What makes someone come to the San Lorenzo and spray paint a rock, I will never know! No wonder I didn’t find dipper on this stretch of the river.

When I returned to the main beach a young man was wiping graffitti off a sign post that no longer contained a sign. I’m sure the sign said, “Don’t Litter” or “Respect The Trees, Dippers, and Rocks!” or “Save the Painting For Sketchbooks and Canvas!” Turns out he was an interpretive ranger from Henry Cowell State Park who comes to Garden of Eden, before his shift, to clean up the beach. I asked about beach clean-ups and he told me that when litter is removed, there is more to replace it on the following days. Shameful!!

I returned to the railroad and hiked downstream towards Coon Gulch. I paused at the osprey nest where both adults were perched near the nest, indicating that there might be chicks hidden in the deep nest.

A view of the osprey nest and the two adults from below on the banks of the San Lorenzo. I did a brush-pen sketch of the nest on my journal.

I then headed down the steep mountain goat trail towards the river (this seemed so much easier 30 years ago). The final pitches of the trail had rope tried to trees to aid in the descent. This was a far less accessible part of the river and is not visited as much and seemed a little more “pristine” then upriver.

I traded my hiking boots for river sandals, made sure everything was secure in my dry bag, and I grabbed a hiking stick and headed upstream.

This, to me, is the most scenic and “wild” stretch of the river. The stream bed was lined in large granite boulders, perfect foraging perches for the American dipper.

Heading upstream on a beautiful stretch of the river, between Coon Gulch and Garden of Eden. If there was any place on the San Lorenzo that contained dipper, I reckoned this was it.

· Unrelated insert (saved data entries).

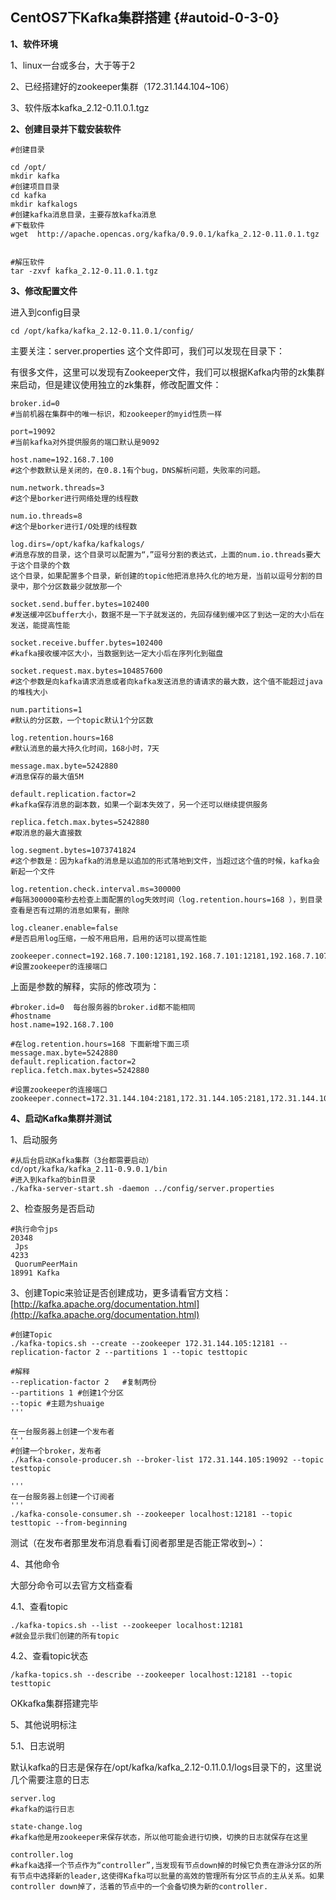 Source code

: ## CentOS7下Kafka集群搭建 {#autoid-0-3-0}

**1、软件环境**

1、linux一台或多台，大于等于2

2、已经搭建好的zookeeper集群（172.31.144.104~106）

3、软件版本kafka\_2.12-0.11.0.1.tgz[ ](http://apache.opencas.org/kafka/0.9.0.1/kafka_2.11-0.9.0.1.tgz)

**2、创建目录并下载安装软件**

```
#创建目录

cd /opt/
mkdir kafka 
#创建项目目录
cd kafka
mkdir kafkalogs 
#创建kafka消息目录，主要存放kafka消息
#下载软件
wget  http://apache.opencas.org/kafka/0.9.0.1/kafka_2.12-0.11.0.1.tgz


#解压软件
tar -zxvf kafka_2.12-0.11.0.1.tgz
```

**3、修改配置文件**

进入到config目录

```
cd /opt/kafka/kafka_2.12-0.11.0.1/config/
```

主要关注：server.properties 这个文件即可，我们可以发现在目录下：

有很多文件，这里可以发现有Zookeeper文件，我们可以根据Kafka内带的zk集群来启动，但是建议使用独立的zk集群，修改配置文件：

```
broker.id=0  
#当前机器在集群中的唯一标识，和zookeeper的myid性质一样

port=19092 
#当前kafka对外提供服务的端口默认是9092

host.name=192.168.7.100 
#这个参数默认是关闭的，在0.8.1有个bug，DNS解析问题，失败率的问题。

num.network.threads=3 
#这个是borker进行网络处理的线程数

num.io.threads=8 
#这个是borker进行I/O处理的线程数

log.dirs=/opt/kafka/kafkalogs/ 
#消息存放的目录，这个目录可以配置为“，”逗号分割的表达式，上面的num.io.threads要大于这个目录的个数
这个目录，如果配置多个目录，新创建的topic他把消息持久化的地方是，当前以逗号分割的目录中，那个分区数最少就放那一个

socket.send.buffer.bytes=102400 
#发送缓冲区buffer大小，数据不是一下子就发送的，先回存储到缓冲区了到达一定的大小后在发送，能提高性能

socket.receive.buffer.bytes=102400 
#kafka接收缓冲区大小，当数据到达一定大小后在序列化到磁盘

socket.request.max.bytes=104857600 
#这个参数是向kafka请求消息或者向kafka发送消息的请请求的最大数，这个值不能超过java的堆栈大小

num.partitions=1 
#默认的分区数，一个topic默认1个分区数

log.retention.hours=168 
#默认消息的最大持久化时间，168小时，7天

message.max.byte=5242880  
#消息保存的最大值5M

default.replication.factor=2  
#kafka保存消息的副本数，如果一个副本失效了，另一个还可以继续提供服务

replica.fetch.max.bytes=5242880  
#取消息的最大直接数

log.segment.bytes=1073741824 
#这个参数是：因为kafka的消息是以追加的形式落地到文件，当超过这个值的时候，kafka会新起一个文件

log.retention.check.interval.ms=300000 
#每隔300000毫秒去检查上面配置的log失效时间（log.retention.hours=168 ），到目录查看是否有过期的消息如果有，删除

log.cleaner.enable=false 
#是否启用log压缩，一般不用启用，启用的话可以提高性能

zookeeper.connect=192.168.7.100:12181,192.168.7.101:12181,192.168.7.107:1218 
#设置zookeeper的连接端口
```

上面是参数的解释，实际的修改项为：

```
#broker.id=0  每台服务器的broker.id都不能相同
#hostname
host.name=192.168.7.100

#在log.retention.hours=168 下面新增下面三项
message.max.byte=5242880
default.replication.factor=2
replica.fetch.max.bytes=5242880

#设置zookeeper的连接端口
zookeeper.connect=172.31.144.104:2181,172.31.144.105:2181,172.31.144.106:2181
```

**4、启动Kafka集群并测试**

1、启动服务

```
#从后台启动Kafka集群（3台都需要启动）
cd/opt/kafka/kafka_2.11-0.9.0.1/bin 
#进入到kafka的bin目录
./kafka-server-start.sh -daemon ../config/server.properties
```

2、检查服务是否启动

```
#执行命令jps
20348
 Jps
4233
 QuorumPeerMain
18991 Kafka
```

3、创建Topic来验证是否创建成功，更多请看官方文档：[http://kafka.apache.org/documentation.html](http://kafka.apache.org/documentation.html)

```
#创建Topic
./kafka-topics.sh --create --zookeeper 172.31.144.105:12181 --replication-factor 2 --partitions 1 --topic testtopic

#解释
--replication-factor 2   #复制两份
--partitions 1 #创建1个分区
--topic #主题为shuaige
'''

在一台服务器上创建一个发布者
'''
#创建一个broker，发布者
./kafka-console-producer.sh --broker-list 172.31.144.105:19092 --topic testtopic

'''
在一台服务器上创建一个订阅者
'''
./kafka-console-consumer.sh --zookeeper localhost:12181 --topic testtopic --from-beginning
```

测试（在发布者那里发布消息看看订阅者那里是否能正常收到~）：

4、其他命令

大部分命令可以去官方文档查看

4.1、查看topic

```
./kafka-topics.sh --list --zookeeper localhost:12181
#就会显示我们创建的所有topic
```

4.2、查看topic状态

```
/kafka-topics.sh --describe --zookeeper localhost:12181 --topic testtopic
```

OKkafka集群搭建完毕

5、其他说明标注

5.1、日志说明

默认kafka的日志是保存在/opt/kafka/kafka\_2.12-0.11.0.1/logs目录下的，这里说几个需要注意的日志

```
server.log 
#kafka的运行日志

state-change.log  
#kafka他是用zookeeper来保存状态，所以他可能会进行切换，切换的日志就保存在这里

controller.log 
#kafka选择一个节点作为“controller”,当发现有节点down掉的时候它负责在游泳分区的所有节点中选择新的leader,这使得Kafka可以批量的高效的管理所有分区节点的主从关系。如果controller down掉了，活着的节点中的一个会备切换为新的controller.
```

Progress was slow going as I was hiking in the river, reminiscent of The Narrows in Zion National Park. I had to pick my path through the large boulders often crossing and recrossing the river bed to find the path of least resistance. A bonus was finding a Pacific wren nest built under a fallen Doulas-fir tree that spanned the river.

The river veered to the right and I was in the stretch of river that when viewed from Highway 9 is known as Inspiration Point. I needed some avian inspiration at this point!

The river hike was an adventure in itself but the closer I came to Garden of Eden, I knew the the chances of seeing American dipper on this stretch was diminished. The habitat seemed right but the pollution and semi-turbid waters of the San Lorenzo did not look like the pristine mountain stream that the dipper require.

I have made the journey with no mishaps or injury and as I came in sight of Garden of Eden, which was now full of family groups, I took this time to slip and fall. It’s always good to have an audience. And as Nelson Mandela said, “The greatest glory in living lies not in never falling, but in rising every time we fall.” And so I recovered and stood up again only to see that no one noticed.